The next speaker in this IAMCR 2019 session is Christian Baden, who shifts our focus to processes of polarisation. Some existing work on polarisation focusses on the themes and content along which groups are polarised, but in itself such differences may not be problematic; rather, the key issue here is whether such polarisation is increasing and results in incompatible perspectives.
Homophily and antagonism drive such processes. But homophily is extremely common and not necessarily a problem in itself; some homophily is natural, and it only becomes a problem in extreme situations. The question is therefore whether homophily increases over time and therefore drives a spiral of mutual exclusion. Similarly, antagonism is also common in politics, and again the more important question is whether it increases over time and reflects political positions.

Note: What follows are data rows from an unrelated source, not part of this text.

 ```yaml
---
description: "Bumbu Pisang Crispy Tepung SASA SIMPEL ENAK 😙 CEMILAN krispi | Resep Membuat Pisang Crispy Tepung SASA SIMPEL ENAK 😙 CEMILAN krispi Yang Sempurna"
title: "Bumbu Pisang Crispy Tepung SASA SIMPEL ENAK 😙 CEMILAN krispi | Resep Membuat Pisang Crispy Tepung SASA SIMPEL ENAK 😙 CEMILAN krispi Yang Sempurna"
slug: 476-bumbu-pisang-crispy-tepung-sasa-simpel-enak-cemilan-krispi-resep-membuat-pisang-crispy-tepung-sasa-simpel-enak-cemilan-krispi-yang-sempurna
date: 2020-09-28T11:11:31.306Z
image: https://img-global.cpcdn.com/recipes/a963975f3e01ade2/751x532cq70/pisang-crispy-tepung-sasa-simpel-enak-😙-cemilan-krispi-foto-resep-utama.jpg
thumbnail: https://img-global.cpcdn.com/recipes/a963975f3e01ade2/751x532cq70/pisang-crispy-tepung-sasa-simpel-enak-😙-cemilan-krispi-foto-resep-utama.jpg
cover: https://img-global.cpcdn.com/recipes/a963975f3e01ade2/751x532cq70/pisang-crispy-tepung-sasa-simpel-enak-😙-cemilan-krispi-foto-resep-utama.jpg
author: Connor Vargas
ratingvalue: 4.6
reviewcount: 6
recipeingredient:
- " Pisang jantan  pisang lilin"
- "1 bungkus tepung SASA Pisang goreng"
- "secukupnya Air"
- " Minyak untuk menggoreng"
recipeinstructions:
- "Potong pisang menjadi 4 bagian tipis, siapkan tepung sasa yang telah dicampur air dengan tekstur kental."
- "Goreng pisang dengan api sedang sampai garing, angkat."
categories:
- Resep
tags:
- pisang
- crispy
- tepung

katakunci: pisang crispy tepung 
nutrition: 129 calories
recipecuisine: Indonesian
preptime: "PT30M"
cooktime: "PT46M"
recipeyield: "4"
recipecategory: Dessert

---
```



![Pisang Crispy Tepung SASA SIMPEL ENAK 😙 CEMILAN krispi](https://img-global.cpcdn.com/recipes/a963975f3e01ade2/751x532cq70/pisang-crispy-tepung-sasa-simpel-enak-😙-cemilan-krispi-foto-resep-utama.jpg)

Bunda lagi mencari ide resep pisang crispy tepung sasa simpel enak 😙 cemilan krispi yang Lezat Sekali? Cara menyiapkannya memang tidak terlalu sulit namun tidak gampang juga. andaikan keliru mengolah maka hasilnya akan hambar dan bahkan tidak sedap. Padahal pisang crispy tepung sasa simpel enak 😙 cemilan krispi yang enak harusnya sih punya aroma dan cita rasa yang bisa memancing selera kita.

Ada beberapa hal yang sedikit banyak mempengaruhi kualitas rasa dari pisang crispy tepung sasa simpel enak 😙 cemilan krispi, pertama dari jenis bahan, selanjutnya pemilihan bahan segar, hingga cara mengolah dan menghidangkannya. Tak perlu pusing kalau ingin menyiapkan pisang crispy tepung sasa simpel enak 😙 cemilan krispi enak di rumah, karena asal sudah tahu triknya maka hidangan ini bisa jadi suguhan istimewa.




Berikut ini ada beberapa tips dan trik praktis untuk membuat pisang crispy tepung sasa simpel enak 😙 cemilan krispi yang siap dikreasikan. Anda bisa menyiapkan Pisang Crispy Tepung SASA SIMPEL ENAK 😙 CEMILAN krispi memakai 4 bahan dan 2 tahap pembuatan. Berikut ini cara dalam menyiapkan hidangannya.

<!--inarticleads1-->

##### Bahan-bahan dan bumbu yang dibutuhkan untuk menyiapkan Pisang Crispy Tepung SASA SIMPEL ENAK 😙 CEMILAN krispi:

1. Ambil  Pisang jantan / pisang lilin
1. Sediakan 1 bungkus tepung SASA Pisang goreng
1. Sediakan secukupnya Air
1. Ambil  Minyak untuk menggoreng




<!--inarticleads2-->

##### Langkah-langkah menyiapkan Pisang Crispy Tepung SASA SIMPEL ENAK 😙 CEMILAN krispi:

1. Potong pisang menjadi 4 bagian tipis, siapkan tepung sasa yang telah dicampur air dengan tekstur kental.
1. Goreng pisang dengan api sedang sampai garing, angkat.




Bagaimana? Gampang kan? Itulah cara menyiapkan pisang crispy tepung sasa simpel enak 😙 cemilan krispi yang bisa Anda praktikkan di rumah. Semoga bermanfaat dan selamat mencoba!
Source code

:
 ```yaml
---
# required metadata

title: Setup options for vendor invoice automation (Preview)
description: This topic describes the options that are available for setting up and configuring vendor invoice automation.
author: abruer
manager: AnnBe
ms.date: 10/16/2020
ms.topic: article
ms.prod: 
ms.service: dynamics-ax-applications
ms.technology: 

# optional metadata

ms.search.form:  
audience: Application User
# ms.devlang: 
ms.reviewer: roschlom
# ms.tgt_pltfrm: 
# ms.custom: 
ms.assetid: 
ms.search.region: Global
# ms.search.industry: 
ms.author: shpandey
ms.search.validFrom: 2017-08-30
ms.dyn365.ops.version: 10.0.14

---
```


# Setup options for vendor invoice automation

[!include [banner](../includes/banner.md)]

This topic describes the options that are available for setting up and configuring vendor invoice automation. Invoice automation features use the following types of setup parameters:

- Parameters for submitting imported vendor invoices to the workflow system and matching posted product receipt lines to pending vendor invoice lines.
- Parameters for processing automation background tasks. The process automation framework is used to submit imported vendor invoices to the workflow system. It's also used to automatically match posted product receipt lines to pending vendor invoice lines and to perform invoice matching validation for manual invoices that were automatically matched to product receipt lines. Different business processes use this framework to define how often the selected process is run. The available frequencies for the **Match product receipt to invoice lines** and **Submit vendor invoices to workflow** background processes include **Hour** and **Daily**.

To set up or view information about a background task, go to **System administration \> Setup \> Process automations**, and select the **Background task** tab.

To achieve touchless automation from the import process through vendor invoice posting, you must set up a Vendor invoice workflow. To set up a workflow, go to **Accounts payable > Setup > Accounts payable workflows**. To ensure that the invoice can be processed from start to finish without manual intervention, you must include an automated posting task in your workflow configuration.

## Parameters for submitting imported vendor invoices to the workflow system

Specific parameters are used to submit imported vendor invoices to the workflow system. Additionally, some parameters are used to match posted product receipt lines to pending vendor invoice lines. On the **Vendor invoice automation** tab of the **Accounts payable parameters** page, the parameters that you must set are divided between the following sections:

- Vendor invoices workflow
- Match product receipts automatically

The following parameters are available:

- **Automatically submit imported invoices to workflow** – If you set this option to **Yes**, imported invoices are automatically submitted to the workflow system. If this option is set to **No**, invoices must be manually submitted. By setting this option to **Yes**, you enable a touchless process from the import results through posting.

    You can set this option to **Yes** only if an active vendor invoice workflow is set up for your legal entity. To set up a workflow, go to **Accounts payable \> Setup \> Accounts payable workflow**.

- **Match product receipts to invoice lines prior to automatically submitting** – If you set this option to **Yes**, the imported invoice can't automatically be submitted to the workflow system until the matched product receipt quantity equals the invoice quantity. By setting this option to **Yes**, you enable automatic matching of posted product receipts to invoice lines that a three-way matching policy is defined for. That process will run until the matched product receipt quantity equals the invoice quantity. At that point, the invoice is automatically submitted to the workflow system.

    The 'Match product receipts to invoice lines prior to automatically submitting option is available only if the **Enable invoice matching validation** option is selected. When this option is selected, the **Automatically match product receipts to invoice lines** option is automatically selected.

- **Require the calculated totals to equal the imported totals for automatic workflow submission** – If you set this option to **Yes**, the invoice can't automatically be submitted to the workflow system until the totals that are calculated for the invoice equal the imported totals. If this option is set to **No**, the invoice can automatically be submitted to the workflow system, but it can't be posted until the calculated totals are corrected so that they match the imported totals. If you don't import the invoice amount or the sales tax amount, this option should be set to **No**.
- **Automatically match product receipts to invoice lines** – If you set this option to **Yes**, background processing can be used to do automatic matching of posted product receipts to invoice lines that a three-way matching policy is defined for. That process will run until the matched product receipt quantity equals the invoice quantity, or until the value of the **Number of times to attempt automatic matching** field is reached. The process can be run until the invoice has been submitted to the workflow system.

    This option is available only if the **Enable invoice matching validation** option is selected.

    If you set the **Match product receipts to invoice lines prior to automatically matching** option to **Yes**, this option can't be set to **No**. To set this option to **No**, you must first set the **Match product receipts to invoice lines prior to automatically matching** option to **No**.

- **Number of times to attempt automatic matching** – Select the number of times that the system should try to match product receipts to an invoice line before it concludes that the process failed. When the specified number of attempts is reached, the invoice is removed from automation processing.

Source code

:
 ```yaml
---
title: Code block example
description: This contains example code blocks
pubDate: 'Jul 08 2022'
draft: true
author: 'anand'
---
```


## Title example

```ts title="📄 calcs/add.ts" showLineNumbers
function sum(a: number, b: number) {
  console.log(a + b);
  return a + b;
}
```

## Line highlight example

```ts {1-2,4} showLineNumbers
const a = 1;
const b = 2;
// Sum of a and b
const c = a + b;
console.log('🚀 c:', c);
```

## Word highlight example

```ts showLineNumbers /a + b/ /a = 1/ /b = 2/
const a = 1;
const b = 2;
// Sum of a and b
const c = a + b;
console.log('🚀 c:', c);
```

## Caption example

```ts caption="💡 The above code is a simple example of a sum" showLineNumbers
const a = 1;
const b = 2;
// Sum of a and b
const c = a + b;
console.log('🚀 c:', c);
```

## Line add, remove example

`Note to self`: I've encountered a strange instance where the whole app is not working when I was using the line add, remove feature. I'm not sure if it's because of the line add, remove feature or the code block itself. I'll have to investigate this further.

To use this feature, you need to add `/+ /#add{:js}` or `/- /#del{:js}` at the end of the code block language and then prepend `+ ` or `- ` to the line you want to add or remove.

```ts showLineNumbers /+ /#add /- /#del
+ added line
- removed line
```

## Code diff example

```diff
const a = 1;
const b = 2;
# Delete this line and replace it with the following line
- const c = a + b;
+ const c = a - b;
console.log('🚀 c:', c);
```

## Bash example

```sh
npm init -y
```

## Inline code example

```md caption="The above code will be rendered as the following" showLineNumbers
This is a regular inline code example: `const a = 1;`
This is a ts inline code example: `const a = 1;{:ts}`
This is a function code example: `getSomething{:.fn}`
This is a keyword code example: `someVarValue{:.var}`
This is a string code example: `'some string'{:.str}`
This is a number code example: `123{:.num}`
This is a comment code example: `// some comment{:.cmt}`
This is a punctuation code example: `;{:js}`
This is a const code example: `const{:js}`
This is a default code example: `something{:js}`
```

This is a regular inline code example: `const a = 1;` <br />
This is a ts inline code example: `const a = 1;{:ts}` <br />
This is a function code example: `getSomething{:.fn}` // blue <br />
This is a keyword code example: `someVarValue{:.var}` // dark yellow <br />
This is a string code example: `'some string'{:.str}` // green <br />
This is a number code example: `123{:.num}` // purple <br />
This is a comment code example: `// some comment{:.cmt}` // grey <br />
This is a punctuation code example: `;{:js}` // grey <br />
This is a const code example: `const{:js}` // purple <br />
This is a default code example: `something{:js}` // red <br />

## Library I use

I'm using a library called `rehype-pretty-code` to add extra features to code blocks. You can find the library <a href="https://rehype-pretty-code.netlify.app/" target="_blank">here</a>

Such processes are also affected by the shape and structure of the public sphere, and now perhaps especially also by the social media platforms where much public debate now takes place. The project examines this in the context of a recent case in Israel where a soldier killed an already disarmed Palestinian attacker at point-blank range; it drew on an automated analysis of content from Twitter, Facebook, and WhatsApp (and thus also examined wholly public, semi-public, and entirely non-public discussions).
Interactions on Twitter and WhatsApp were largely homophilous, while Facebook interactions were increasingly heterophilous. On Twitter this increased the expression of extreme views, and resulted in gradually more antagonistic responses across polarised groups; this shows some evidenced of attitudinal polarisation. On Facebook and WhatsApp the situation is different, and there is even some evidence of depolarisation in some cases. This means that we need far more sophisticated approaches to understanding the processes of polarisation, that may also need to be platform-specific.